My goal is to identify images that have a person in them to limit the number of images someone has to browse when reviewing the security camera alarms (security cameras detect motion – so often you get images that are just wind motion in bushes, or headlights on a wall).

In order to accomplish we need to update one of the lambda functions to execute Rekognition when the image arrives. The updated function can be found here.

The important bits are here:

def get_rekognition_labels(object_key, object_date, timestamp):
    """
    Gets the object rekognition labels for the image.
    :param object_key:
    :return:
    """

    bucket = 'security-alarms'
    client = boto3.client('rekognition')

    request = {
        'Bucket': bucket,
        'Name': object_key
    }

    response = client.detect_labels(Image={'S3Object': request}, MaxLabels=10)

    write_labels_to_dynamo(object_key, object_date, response, timestamp)

def write_labels_to_dynamo(object_key, object_date, labels, timestamp):
    dyndb = boto3.resource('dynamodb')
    img_labels_table = dyndb.Table('security_alarm_image_label_set')

    for label_item in labels['Labels']:
        save_data = {
            'object_key': object_key,
            'label': label_item['Name'],
            'confidence': Decimal(str(label_item['Confidence'])),
            'event_ts': int(timestamp),
            'capture_date': object_date
            }

        img_labels_table.put_item(Item=save_data)
    # end For

As you can see, invoking the Rekognition API is 2-3 lines of code – you simply tell it where the image lives in S3 and how many labels (identified objects, scenes, items, etc) you’d like back.

One quick note – Rekognition currently requires a special python package: botocore_rekognition_beta – you’ll notice this big old warning on your lambda function:

Suffice it to say – if you are uploading your python code you’ll have issues here.

We then have a simple function to iterate over the labels and write them to Dynamo.

The Dynamo table is configured as follows:

This configuration allows us to get the labels via the API and display them alongside the image like so:

We will come back to the images and the labels later…

I’ve also added a Global Secondary Index to allow for periodic updates of the analytics graph:

This index allows us to do periodic updates of the graph by querying the table and reading forward from the last processed row using a checkpoint value.

The script that loads the table can be found here.

This script performs a full load of the table if no checkpoint is stored in S3. If the checkpoint file is found in S3 it processes from that checkpoint forward using the GSI above.

I won’t go into all the detail of how that is implemented (I assume you can read the Python – or at least the logging messages in the code). If you’d like to know more about how this is implemented by all means contact me.

It is worth considering, however, how the graph is created:

def process_row_to_graph(object_key, label_name, confidence, event_ts=0):
    camera_name = parse_camera_name_from_object_key(object_key)

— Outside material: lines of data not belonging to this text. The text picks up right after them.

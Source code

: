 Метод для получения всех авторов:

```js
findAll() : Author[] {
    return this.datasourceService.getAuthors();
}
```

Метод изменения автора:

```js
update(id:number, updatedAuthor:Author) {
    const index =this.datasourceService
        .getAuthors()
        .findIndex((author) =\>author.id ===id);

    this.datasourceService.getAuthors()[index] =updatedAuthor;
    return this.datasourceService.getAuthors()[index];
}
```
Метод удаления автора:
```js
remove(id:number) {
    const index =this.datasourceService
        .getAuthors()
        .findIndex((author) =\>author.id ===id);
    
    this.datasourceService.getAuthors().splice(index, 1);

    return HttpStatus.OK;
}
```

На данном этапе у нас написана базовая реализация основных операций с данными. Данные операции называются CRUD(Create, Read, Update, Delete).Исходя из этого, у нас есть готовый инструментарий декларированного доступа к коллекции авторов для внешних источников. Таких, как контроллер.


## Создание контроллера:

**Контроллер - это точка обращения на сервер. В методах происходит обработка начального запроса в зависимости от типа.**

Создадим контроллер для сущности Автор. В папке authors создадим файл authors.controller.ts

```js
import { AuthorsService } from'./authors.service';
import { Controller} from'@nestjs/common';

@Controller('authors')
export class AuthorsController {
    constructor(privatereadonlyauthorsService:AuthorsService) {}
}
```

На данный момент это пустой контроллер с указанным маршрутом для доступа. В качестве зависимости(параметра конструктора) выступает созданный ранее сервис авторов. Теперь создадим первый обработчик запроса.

    if camera_name != 'garage' and camera_name != 'crawlspace':

        date_info = parse_date_time_from_object_key(object_key)

        add_camera_node = 'MERGE(this_camera:Camera {camera_name: "' + camera_name + '"})'
        add_image_node = 'MERGE(this_image:Image {object_key: "' + object_key + \
                         '", isodate: "' + date_info['isodate'] + \
                         '", timestamp: ' + str(event_ts) + '})'
        add_label_node = 'MERGE(this_label:Label {label_name: "' + label_name + '"})'
        add_isodate_node = 'MERGE(this_isodate:ISODate {iso_date: "' + date_info['isodate'] + '"})'
        add_year_node = 'MERGE(this_year:Year {year_value: ' + date_info['year'] + '})'
        add_month_node = 'MERGE(this_month:Month {month_value: ' + date_info['month'] + '})'
        add_day_node = 'MERGE(this_day:Day {day_value: ' + date_info['day'] + '})'
        add_hour_node = 'MERGE(this_hour:Hour {hour_value: ' + date_info['hour'] + '})'
        relate_image_to_label = 'MERGE (this_image)-[:HAS_LABEL {confidence: ' + str(confidence) + '}]->(this_label)'
        relate_image_to_camera = 'MERGE (this_camera)-[:HAS_IMAGE {timestamp: ' + str(event_ts) + '}]->(this_image)'
        relate_image_to_timestamp = 'MERGE (this_image)-[:HAS_TIMESTAMP]->(this_isodate)'
        relate_image_to_year = 'MERGE (this_image)-[:HAS_YEAR]->(this_year)'
        relate_image_to_month = 'MERGE (this_image)-[:HAS_MONTH]->(this_month)'
        relate_image_to_day = 'MERGE (this_image)-[:HAS_DAY]->(this_day)'
        relate_image_to_hour = 'MERGE (this_image)-[:HAS_HOUR]->(this_hour)'

        full_query_list = add_camera_node + "\n" + \
            add_image_node + "\n" + \
            add_label_node + " " + \
            add_isodate_node + " " + \
            add_year_node + " " + \
            add_month_node + " " + \
            add_day_node + " " + \
            add_hour_node + " " + \
            relate_image_to_label + " " + \
            relate_image_to_camera + " " + \
            relate_image_to_timestamp + " " + \
            relate_image_to_year + " " + \
            relate_image_to_month + " " + \
            relate_image_to_day + " " + \
            relate_image_to_hour

        neo_session = driver.session()

        tx = neo_session.begin_transaction()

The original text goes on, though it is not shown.